John Farmer’s well-known “Fair Phyllis I saw sitting all alone” came next, again using clever word painting on phrases such as “up and down,” “sitting all alone,” and “fell a-kissing.” The more advanced syncopated rhythms were precise and expertly performed. The reference to the mythological lovers Phyllis and Amyntas was repeated later in the concert in Tomas Tompkin’s “See, See the Shepherd’s Queen,” a clever choice of programming by the ensemble.

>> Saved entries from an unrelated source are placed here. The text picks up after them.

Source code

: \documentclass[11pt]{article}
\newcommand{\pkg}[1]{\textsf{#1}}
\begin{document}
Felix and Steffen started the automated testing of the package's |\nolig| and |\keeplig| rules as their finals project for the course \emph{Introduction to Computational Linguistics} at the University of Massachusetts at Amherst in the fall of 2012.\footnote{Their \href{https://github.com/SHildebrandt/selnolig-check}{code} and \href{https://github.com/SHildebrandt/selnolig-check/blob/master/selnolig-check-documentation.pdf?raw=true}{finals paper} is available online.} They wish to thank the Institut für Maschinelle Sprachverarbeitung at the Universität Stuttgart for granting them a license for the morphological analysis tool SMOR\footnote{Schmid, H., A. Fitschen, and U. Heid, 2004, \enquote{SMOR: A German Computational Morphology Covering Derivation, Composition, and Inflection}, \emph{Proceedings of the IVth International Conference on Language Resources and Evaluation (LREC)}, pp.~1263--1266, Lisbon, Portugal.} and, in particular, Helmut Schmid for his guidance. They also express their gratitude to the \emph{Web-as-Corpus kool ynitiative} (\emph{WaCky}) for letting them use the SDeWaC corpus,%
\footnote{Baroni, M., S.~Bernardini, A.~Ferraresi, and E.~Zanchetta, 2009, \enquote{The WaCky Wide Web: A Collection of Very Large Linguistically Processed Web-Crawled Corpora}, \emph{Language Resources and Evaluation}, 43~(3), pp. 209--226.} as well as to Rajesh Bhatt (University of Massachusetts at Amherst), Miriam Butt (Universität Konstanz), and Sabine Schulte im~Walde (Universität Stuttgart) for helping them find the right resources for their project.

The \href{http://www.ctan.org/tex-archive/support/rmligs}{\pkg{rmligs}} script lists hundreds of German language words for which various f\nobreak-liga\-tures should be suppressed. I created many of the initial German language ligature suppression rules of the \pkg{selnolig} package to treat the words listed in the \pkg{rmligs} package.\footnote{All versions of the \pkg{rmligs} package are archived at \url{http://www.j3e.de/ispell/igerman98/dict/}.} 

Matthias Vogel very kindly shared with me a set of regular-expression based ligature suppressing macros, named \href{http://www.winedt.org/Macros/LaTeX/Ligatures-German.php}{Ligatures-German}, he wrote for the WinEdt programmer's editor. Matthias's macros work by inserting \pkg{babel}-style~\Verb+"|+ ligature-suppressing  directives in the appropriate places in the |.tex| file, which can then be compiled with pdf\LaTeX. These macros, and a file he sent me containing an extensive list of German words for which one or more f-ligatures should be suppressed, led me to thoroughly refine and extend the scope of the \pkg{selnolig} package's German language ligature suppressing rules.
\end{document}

The next two songs lifted word painting to a whole new level and also evoked the classic imagery of birds, which have inspired musical works for centuries. “Sweet Suffolk Owl” by Thomas Vautor and “Of All the Birds” by John Bartlet both evoked birdcalls through words like “te-whit, te-whoo” and “yet, yet, yet.” The full Voce Camerata ensemble sang with the swiftness of birds and the lightness of spring. Then the women took the stage, singing a beautiful rendition of John Wilbye’s “Away, Thou Shalt Not Love Me.” Next was another pretty duet by Thomas Morley, “O Thou that Art so Cruel,” between Judith Hillman and Keith Mankin.

The second half of the concert featured a selection of John Dowland songs, beginning with the lovely recorder consort dance piece “My Lady Hunsdon’s Puffe.” John Dowland, as Mankin explained, was the first composer to truly accompany the voice line with instrumental parts that acted independently from the melody. Mankin then sang “Flow, My Tears,” accompanied by Jaap Folmer on the flute and Larry Hubbard on the viole, an early ancestor to the cello, both of which were played in a convincing historic style. The other John Dowland songs included “Come Again,” “Clear or Cloudy,” “Burst Forth My Tears,” and “See, See the Shepherd’s Queen.”

Ending the concert in contrast to all the secular songs was William Byrd’s hymn “Laudibus in Sanctus.” The ensemble’s performance was enjoyable and convincing, putting Renaissance music into a more tangible perspective.